Multiple handling errors and poor decisions were interspersed with inspired blind passes, with O'Driscoll's pop off the shoulder to Jonny Sexton for Ireland's first the pick of the bunch.
They did not make much use of their much vaunted rolling maul in the first half, although cracked it out to good effect after the interval.
Ireland were still fairly ragged in the second half but you can't argue with 27 unanswered points.
O'Driscoll was instrumental here, too, committing to rucks and securing plenty of ball for the hosts.
One trademark tackle at the start of the second half, from which he rose quickly and got over on the ball, won Ireland a penalty.
But Italy always looked a threat from open play. Sarto fully deserved his try, even if it owed a lot to a sliced hack from O'Driscoll and a missed tackle by Rob Kearney.
Only some last-ditch tackling prevented further scores. Will need to sharpen up defensively for the trip to Paris.
STRENGTH IN DEPTH
The influential Conor Murray departed the scene with barely quarter of an hour gone, Eoin Reddan replacing him.
The Leinster scrum-half looked sharp, almost scoring off a quick break after 29 minutes, but with Ireland seemingly intent on playing an unstructured, high intensity game, he often found his path to ball blocked.
The game broke up still further in the second half as the usual raft of substitutions were made, but by then Italy were out on their feet.
Three of the replacements - Sean Cronin, Fergus McFadden and Jack McGrath - got themselves on the scoresheet.
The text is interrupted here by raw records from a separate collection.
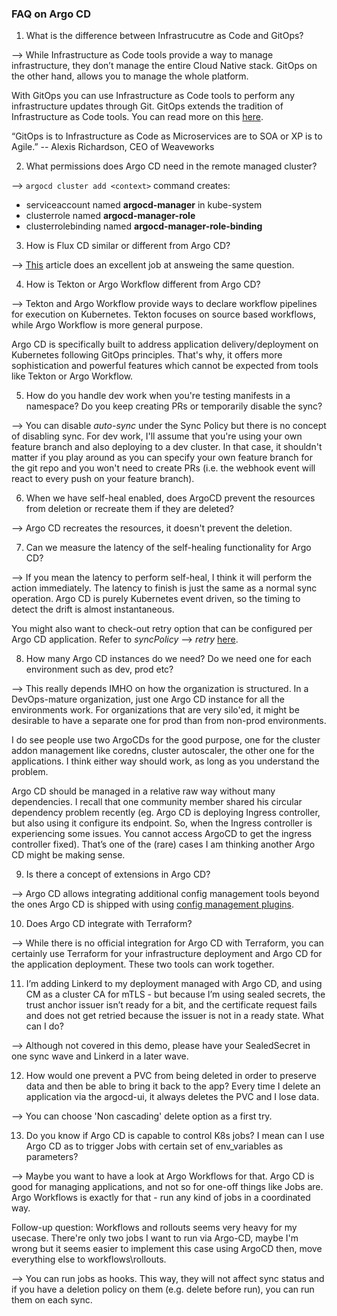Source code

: ### FAQ on Argo CD

1. What is the difference between Infrastrucutre as Code and GitOps?

--> While Infrastructure as Code tools provide a way to manage infrastructure, they don’t manage the entire Cloud Native stack. GitOps on the other hand, allows you to manage the whole platform.

With GitOps you can use Infrastructure as Code tools to perform any infrastructure updates through Git.  GitOps extends the tradition of Infrastructure as Code tools. You can read more on this [here](https://queue.acm.org/detail.cfm?id=3237207).

“GitOps is to Infrastructure as Code as Microservices are to SOA or XP is to Agile.” -- Alexis Richardson, CEO of Weaveworks

2. What permissions does Argo CD need in the remote managed cluster?

--> `argocd cluster add <context>` command creates:
- serviceaccount named **argocd-manager** in kube-system
- clusterrole named **argocd-manager-role**
- clusterrolebinding named **argocd-manager-role-binding**

3. How is Flux CD similar or different from Argo CD?

--> [This](https://luktom.net/en/e1683-argocd-vs-flux) article does an excellent job at answeing the same question.

4. How is Tekton or Argo Workflow different from Argo CD?

--> Tekton and Argo Workflow provide ways to declare workflow pipelines for execution on Kubernetes. Tekton focuses on source based workflows, while Argo Workflow is more general purpose.

Argo CD is specifically built to address application delivery/deployment on Kubernetes following GitOps principles. That's why, it offers more sophistication and powerful features which cannot be expected from tools like Tekton or Argo Workflow. 

5. How do you handle dev work when you're testing manifests in a namespace? Do you keep creating PRs or temporarily disable the sync?

--> You can disable *auto-sync* under the Sync Policy but there is no concept of disabling sync. For dev work, I'll assume that you're using your own feature branch and also deploying to a dev cluster. In that case, it shouldn't matter if you play around as you can specify your own feature branch for the git repo and you won't need to create PRs (i.e. the webhook event will react to every push on your feature branch).

6. When we have self-heal enabled, does ArgoCD prevent the resources from deletion or recreate them if they are deleted?

--> Argo CD recreates the resources, it doesn't prevent the deletion.

7. Can we measure the latency of the self-healing functionality for Argo CD?

--> If you mean the latency to perform self-heal, I think it will perform the action immediately. The latency to finish is just the same as a normal sync operation. Argo CD is purely Kubernetes event driven, so the timing to detect the drift is almost instantaneous. 

You might also want to check-out retry option that can be configured per Argo CD application. Refer to *syncPolicy* --> *retry* [here](https://argoproj.github.io/argo-cd/operator-manual/application.yaml). 

8. How many Argo CD instances do we need? Do we need one for each environment such as dev, prod etc?

--> This really depends IMHO on how the organization is structured. In a DevOps-mature organization, just one Argo CD instance for all the environments work. For organizations that are very silo'ed, it might be desirable to have a separate one for prod than from non-prod environments.

I do see people use two ArgoCDs for the good purpose, one for the cluster addon management like coredns, cluster autoscaler, the other one for the applications. I think either way should work, as long as you understand the problem.

Argo CD should be managed in a relative raw way without many dependencies. I recall that one community member shared his circular dependency problem recently (eg. Argo CD is deploying Ingress controller, but also using it configure its endpoint. So, when the Ingress controller is experiencing some issues. You cannot access ArgoCD to get the ingress controller fixed). That’s one of the (rare) cases I am thinking another Argo CD might be making sense.

9. Is there a concept of extensions in Argo CD?

--> Argo CD allows integrating additional config management tools beyond the ones Argo CD is shipped with using [config management plugins](https://argoproj.github.io/argo-cd/user-guide/config-management-plugins/). 

10. Does Argo CD integrate with Terraform?

--> While there is no official integration for Argo CD with Terraform, you can certainly use Terraform for your infrastructure deployment and Argo CD for the application deployment. These two tools can work together.

11. I’m adding Linkerd to my deployment managed with Argo CD, and using CM as a cluster CA for mTLS - but because I’m using sealed secrets, the trust anchor issuer isn’t ready for a bit, and the certificate request fails and does not get retried because the issuer is not in a ready state. What can I do?

--> Although not covered in this demo, please have your SealedSecret in one sync wave and Linkerd in a later wave.

12. How would one prevent a PVC from being deleted in order to preserve data and then be able to bring it back to the app? Every time I delete an application via the argocd-ui, it always deletes the PVC and I lose data.

--> You can choose 'Non cascading' delete option as a first try.

13. Do you know if Argo CD is capable to control K8s jobs? I mean can I use Argo CD as to trigger Jobs with certain set of env_variables as parameters?

--> Maybe you want to have a look at Argo Workflows for that. Argo CD is good for managing applications, and not so for one-off things like Jobs are. Argo Workflows is exactly for that - run any kind of jobs in a coordinated way.

Follow-up question: Workflows and rollouts seems very heavy for my usecase. There're only two jobs I want to run via Argo-CD, maybe I'm wrong but it seems easier to implement this case using ArgoCD then, move everything else to workflows\rollouts.

--> You can run jobs as hooks. This way, they will not affect sync status and if you have a deletion policy on them (e.g. delete before run), you can run them on each sync. 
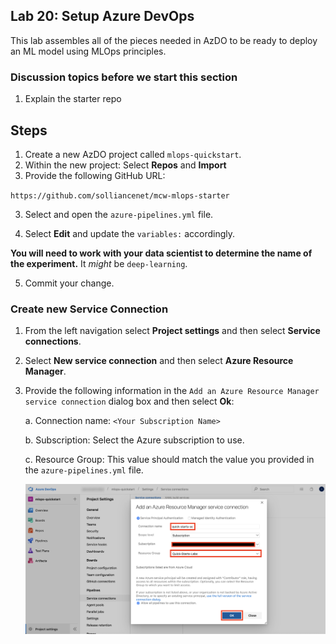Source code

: ## Lab 20:  Setup Azure DevOps

This lab assembles all of the pieces needed in AzDO to be ready to deploy an ML model using MLOps principles.  


### Discussion topics before we start this section  

1. Explain the starter repo


## Steps

1. Create a new AzDO project called `mlops-quickstart`.
1. Within the new project: Select **Repos** and **Import**
2. Provide the following GitHub URL: 

`https://github.com/solliancenet/mcw-mlops-starter` 

3. Select and open the `azure-pipelines.yml` file.

2. Select **Edit** and update the `variables:` accordingly.  

**You will need to work with your data scientist to determine the name of the experiment.** It _might_ be `deep-learning`.  

5. Commit your change.  


### Create new Service Connection

1. From the left navigation select **Project settings** and then select **Service connections**.
2. Select **New service connection** and then select **Azure Resource Manager**.


3. Provide the following information in the `Add an Azure Resource Manager service connection` dialog box and then select **Ok**:
 
   a. Connection name: `<Your Subscription Name>`
   
   b. Subscription: Select the Azure subscription to use.
  
   c. Resource Group: This value should match the value you provided in the `azure-pipelines.yml` file.
   
    ![Provide connection name, and Azure Resource Group and then select Ok. The resource group should match the value you provided in the YAML file.](../images/09.png 'Add an Azure Resource Manager service connection dialog')


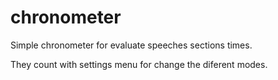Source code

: # chronometer
Simple chronometer for evaluate speeches sections times.

They count with settings menu for change the diferent modes.
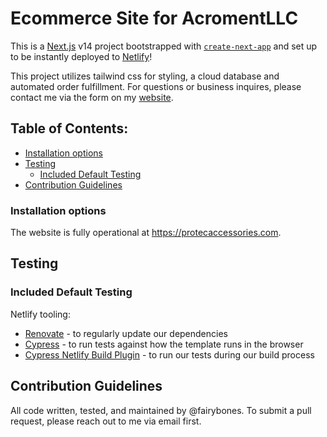 # Ecommerce Site for AcromentLLC

This is a [Next.js](https://nextjs.org/) v14 project bootstrapped with [`create-next-app`](https://github.com/vercel/next.js/tree/canary/packages/create-next-app) and set up to be instantly deployed to [Netlify](https://url.netlify.com/SyTBPVamO)!

This project utilizes tailwind css for styling, a cloud database and automated order fulfillment. For questions or business inquires, please contact me via the form on my [website](http://aeschalnat.netlify.app/info).

## Table of Contents:

- [Installation options](#installation-options)
- [Testing](#testing)
  - [Included Default Testing](#included-default-testing)
- [Contribution Guidelines](#contribution-guidelines)

### Installation options

The website is fully operational at https://protecaccessories.com.

## Testing

### Included Default Testing

Netlify tooling:

- [Renovate](https://www.mend.io/free-developer-tools/renovate/) - to regularly update our dependencies
- [Cypress](https://www.cypress.io/) - to run tests against how the template runs in the browser
- [Cypress Netlify Build Plugin](https://github.com/cypress-io/netlify-plugin-cypress) - to run our tests during our build process

## Contribution Guidelines
All code written, tested, and maintained by @fairybones. To submit a pull request, please reach out to me via email first.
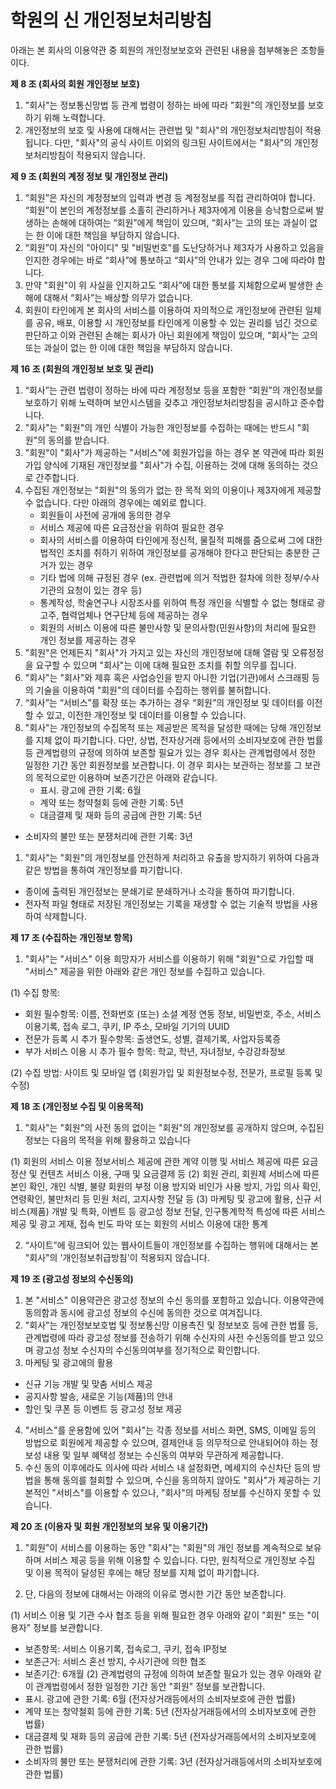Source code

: # 학원의 신 개인정보처리방침

아래는 본 회사의 이용약관 중 회원의 개인정보보호와 관련된 내용을 첨부해놓은 조항들이다. 


**제 8 조 (회사의 회원 개인정보 보호)**

1. "회사"는 정보통신망법 등 관계 법령이 정하는 바에 따라 "회원"의 개인정보를 보호하기 위해 노력합니다. 
2. 개인정보의 보호 및 사용에 대해서는 관련법 및 "회사"의 개인정보처리방침이 적용됩니다. 다만, "회사"의 공식 사이트 이외의 링크된 사이트에서는 "회사"의 개인정보처리방침이 적용되지 않습니다.

**제 9 조 (회원의 계정 정보 및 개인정보 관리)**

1. “회원”은 자신의 계정정보의 입력과 변경 등 계정정보를 직접 관리하여야 합니다. “회원”이 본인의 계정정보를 소홀히 관리하거나 제3자에게 이용을 승낙함으로써 발생하는 손해에 대하여는 “회원”에게 책임이 있으며, “회사”는 고의 또는 과실이 없는 한 이에 대한 책임을 부담하지 않습니다. 
2. “회원”이 자신의 "아이디" 및 "비밀번호"를 도난당하거나 제3자가 사용하고 있음을 인지한 경우에는 바로 “회사”에 통보하고 “회사”의 안내가 있는 경우 그에 따라야 합니다. 
3. 만약 "회원"이 위 사실을 인지하고도 “회사”에 대한 통보를 지체함으로써 발생한 손해에 대해서 “회사”는 배상할 의무가 없습니다.
4. 회원이 타인에게 본 회사의 서비스를 이용하여 자의적으로 개인정보에 관련된 일체를 공유, 배포, 이용할 시 개인정보를 타인에게 이용할 수 있는 권리를 넘긴 것으로 판단하고 이와 관련된 손해는 회사가 아닌 회원에게 책임이 있으며, “회사”는 고의 또는 과실이 없는 한 이에 대한 책임을 부담하지 않습니다. 

**제 16 조 (회원의 개인정보 보호 및 관리)**

1. “회사”는 관련 법령이 정하는 바에 따라 계정정보 등을 포함한 “회원”의 개인정보를 보호하기 위해 노력하며 보안시스템을 갖추고 개인정보처리방침을 공시하고 준수합니다. 
2. "회사"는 "회원"의 개인 식별이 가능한 개인정보를 수집하는 때에는 반드시 "회원"의 동의를 받습니다.
3. "회원"이 "회사"가 제공하는 "서비스"에 회원가입을 하는 경우 본 약관에 따라 회원가입 양식에 기재된 개인정보를 "회사"가 수집, 이용하는 것에 대해 동의하는 것으로 간주합니다.
4. 수집된 개인정보는 "회원"의 동의가 없는 한 목적 외의 이용이나 제3자에게 제공할 수 없습니다. 다만 아래의 경우에는 예외로 합니다.
    - 회원들이 사전에 공개에 동의한 경우
    - 서비스 제공에 따른 요금정산을 위하여 필요한 경우
    - 회사의 서비스를 이용하여 타인에게 정신적, 물질적 피해를 줌으로써 그에 대한 법적인 조치를 취하기 위하여 개인정보를 공개해야 한다고 판단되는 충분한 근거가 있는 경우
    - 기타 법에 의해 규정된 경우 (ex. 관련법에 의거 적법한 절차에 의한 정부/수사기관의 요청이 있는 경우 등)
    - 통계작성, 학술연구나 시장조사를 위하여 특정 개인을 식별할 수 없는 형태로 광고주, 협력업체나 연구단체 등에 제공하는 경우
    - 회원의 서비스 이용에 따른 불만사항 및 문의사항(민원사항)의 처리에 필요한 개인 정보를 제공하는 경우
5. "회원"은 언제든지 "회사"가 가지고 있는 자신의 개인정보에 대해 열람 및 오류정정을 요구할 수 있으며 "회사"는 이에 대해 필요한 조치를 취할 의무를 집니다.
6. "회사"는 "회사"와 제휴 혹은 사업승인을 받지 아니한 기업(기관)에서 스크래핑 등의 기술을 이용하여 "회원"의 데이터를 수집하는 행위를 불허합니다.
7. “회사”는 “서비스”를 확장 또는 추가하는 경우 “회원”의 개인정보 및 데이터를 이전할 수 있고, 이전한 개인정보 및 데이터를 이용할 수 있습니다. 
8. "회사"는 개인정보의 수집목적 또는 제공받은 목적을 달성한 때에는 당해 개인정보를 지체 없이 파기합니다. 다만, 상법, 전자상거래 등에서의 소비자보호에 관한 법률 등 관계법령의 규정에 의하여 보존할 필요가 있는 경우 회사는 관계법령에서 정한 일정한 기간 동안 회원정보를 보관합니다. 이 경우 회사는 보관하는 정보를 그 보관의 목적으로만 이용하며 보존기간은 아래와 같습니다.
    - 표시. 광고에 관한 기록: 6월
    - 계약 또는 청약철회 등에 관한 기록: 5년
    - 대금결제 및 재화 등의 공급에 관한 기록: 5년
- 소비자의 불만 또는 분쟁처리에 관한 기록: 3년
1. "회사"는 "회원"의 개인정보를 안전하게 처리하고 유출을 방지하기 위하여 다음과 같은 방법을 통하여 개인정보를 파기합니다.
- 종이에 출력된 개인정보는 분쇄기로 분쇄하거나 소각을 통하여 파기합니다.
- 전자적 파일 형태로 저장된 개인정보는 기록을 재생할 수 없는 기술적 방법을 사용하여 삭제합니다.

**제 17 조 (수집하는 개인정보 항목)**

1. "회사"는 "서비스" 이용 희망자가 서비스를 이용하기 위해 "회원"으로 가입할 때 "서비스" 제공을 위한 아래와 같은 개인 정보를 수집하고 있습니다.

(1) 수집 항목:
- 회원 필수항목: 이름, 전화번호 (또는) 소셜 계정 연동 정보, 비밀번호, 주소, 서비스 이용기록, 접속 로그, 쿠키, IP 주소, 모바일 기기의 UUID
- 전문가 등록 시 추가 필수항목: 출생연도, 성별, 결제기록, 사업자등록증
- 부가 서비스 이용 시 추가 필수 항목: 학교, 학년, 자녀정보, 수강강좌정보

(2) 수집 방법: 사이트 및 모바일 앱 (회원가입 및 회원정보수정, 전문가, 프로필 등록 및 수정)

**제 18 조 (개인정보 수집 및 이용목적)**

1. "회사"는 "회원"의 사전 동의 없이는 "회원"의 개인정보를 공개하지 않으며, 수집된 정보는 다음의 목적을 위해 활용하고 있습니다

(1) 회원의 서비스 이용 정보서비스 제공에 관한 계약 이행 및 서비스 제공에 따른 요금 정산 및 컨텐츠 서비스 이용, 구매 및 요금결제 등
(2) 회원 관리, 회원제 서비스에 따른 본인 확인, 개인 식별, 불량 회원의 부정 이용 방지와 비인가 사용 방지, 가입 의사 확인, 연령확인, 불만처리 등 민원 처리, 고지사항 전달 등
(3) 마케팅 및 광고에 활용, 신규 서비스(제품) 개발 및 특화, 이벤트 등 광고성 정보 전달, 인구통계학적 특성에 따른 서비스 제공 및 광고 게재, 접속 빈도 파악 또는 회원의 서비스 이용에 대한 통계

2. “사이트”에 링크되어 있는 웹사이트들이 개인정보를 수집하는 행위에 대해서는 본 "회사"의 '개인정보취급방침'이 적용되지 않습니다.

**제 19 조 (광고성 정보의 수신동의)**

1. 본 "서비스" 이용약관은 광고성 정보의 수신 동의를 포함하고 있습니다. 이용약관에 동의함과 동시에 광고성 정보의 수신에 동의한 것으로 여겨집니다. 
2. "회사"는 개인정보보호법 및 정보통신망 이용촉진 및 정보보호 등에 관한 법률 등, 관계법령에 따라 광고성 정보를 전송하기 위해 수신자의 사전 수신동의를 받고 있으며 광고성 정보 수신자의 수신동의여부를 정기적으로 확인합니다. 
3. 마케팅 및 광고에의 활용
- 신규 기능 개발 및 맞춤 서비스 제공
- 공지사항 발송, 새로운 기능(제품)의 안내
- 할인 및 쿠폰 등 이벤트 등 광고성 정보 제공 
4. "서비스"를 운용함에 있어 "회사"는 각종 정보를 서비스 화면, SMS, 이메일 등의 방법으로 회원에게 제공할 수 있으며, 결제안내 등 의무적으로 안내되어야 하는 정보성 내용 및 일부 혜택성 정보는 수신동의 여부와 무관하게 제공합니다. 
5. 수신 동의 이후에라도 의사에 따라 서비스 내 설정화면, 메세지의 수신차단 등의 방법을 통해 동의를 철회할 수 있으며, 수신을 동의하지 않아도 "회사"가 제공하는 기본적인 "서비스"를 이용할 수 있으나, "회사"의 마케팅 정보를 수신하지 못할 수 있습니다. 

**제 20 조 (이용자 및 회원 개인정보의 보유 및 이용기간)** 

1. "회원"이 서비스를 이용하는 동안 "회사"는 "회원"의 개인 정보를 계속적으로 보유하며 서비스 제공 등을 위해 이용할 수 있습니다. 다만, 원칙적으로 개인정보 수집 및 이용 목적이 달성된 후에는 해당 정보를 지체 없이 파기합니다.

2. 단, 다음의 정보에 대해서는 아래의 이유로 명시한 기간 동안 보존합니다.

(1) 서비스 이용 및 기관 수사 협조 등을 위해 필요한 경우 아래와 같이 "회원" 또는 "이용자" 정보를 보관합니다.
- 보존항목: 서비스 이용기록, 접속로그, 쿠키, 접속 IP정보
- 보존근거: 서비스 혼선 방지, 수사기관에 의한 협조
- 보존기간: 6개월
(2) 관계법령의 규정에 의하여 보존할 필요가 있는 경우 아래와 같이 관계법령에서 정한 일정한 기간 동안 "회원" 정보를 보관합니다.
- 표시. 광고에 관한 기록: 6월 (전자상거래등에서의 소비자보호에 관한 법률)
- 계약 또는 청약철회 등에 관한 기록: 5년 (전자상거래등에서의 소비자보호에 관한 법률)
- 대금결제 및 재화 등의 공급에 관한 기록: 5년 (전자상거래등에서의 소비자보호에 관한 법률)
- 소비자의 불만 또는 분쟁처리에 관한 기록: 3년 (전자상거래등에서의 소비자보호에 관한 법률)

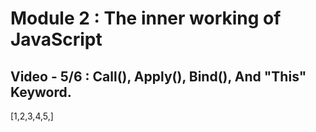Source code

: # Module 2 : The inner working of JavaScript

## Video - 5/6 : Call(), Apply(), Bind(), And "This" Keyword.


[1,2,3,4,5,]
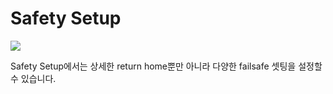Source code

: # Safety Setup

![](PX4Safety.jpg)

Safety Setup에서는 상세한 return home뿐만 아니라 다양한 failsafe 셋팅을 설정할 수 있습니다.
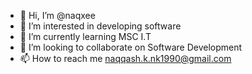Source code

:- 👋 Hi, I’m @naqxee
- 👀 I’m interested in developing software
- 🌱 I’m currently learning MSC I.T
- 💞️ I’m looking to collaborate on Software Development
- 📫 How to reach me naqqash.k.nk1990@gmail.com

<!---
naqxee/naqxee is a ✨ special ✨ repository because its `README.md` (this file) appears on your GitHub profile.
You can click the Preview link to take a look at your changes.
--->
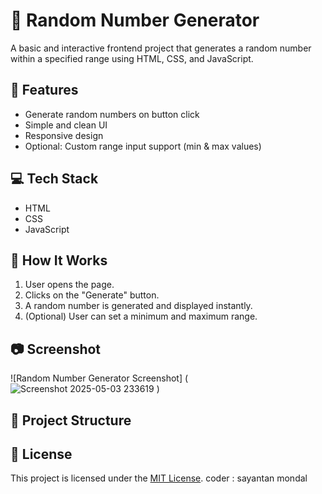 # 🎲 Random Number Generator

A basic and interactive frontend project that generates a random number within a specified range using HTML, CSS, and JavaScript.

## 🌟 Features

- Generate random numbers on button click
- Simple and clean UI
- Responsive design
- Optional: Custom range input support (min & max values)

## 💻 Tech Stack

- HTML
- CSS
- JavaScript

## 🚀 How It Works

1. User opens the page.
2. Clicks on the "Generate" button.
3. A random number is generated and displayed instantly.
4. (Optional) User can set a minimum and maximum range.

## 📷 Screenshot

![Random Number Generator Screenshot] (![Screenshot 2025-05-03 233619](https://github.com/user-attachments/assets/2140257f-b569-4684-a5ca-2c0b5be86dee)
)<!-- Replace with actual screenshot path -->

## 📁 Project Structure
## 📄 License

This project is licensed under the [MIT License](LICENSE).
coder : sayantan mondal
Impressive.
Despite assurances in the build-up that they would not allow the occasion to get to them, Ireland looked at times as if they were trying to force the pace, striving to match the intensity of a fortnight ago against Wales but without the accuracy.
Paul O'Connell got caught up in some handbags with Tebaldi in the second half, earning a ticking off from Nigel Owens.
The game descended into a carnival late on, with both teams tiring and the TV producers intent on milking the crowd's applause by zooming in on O'Driscoll.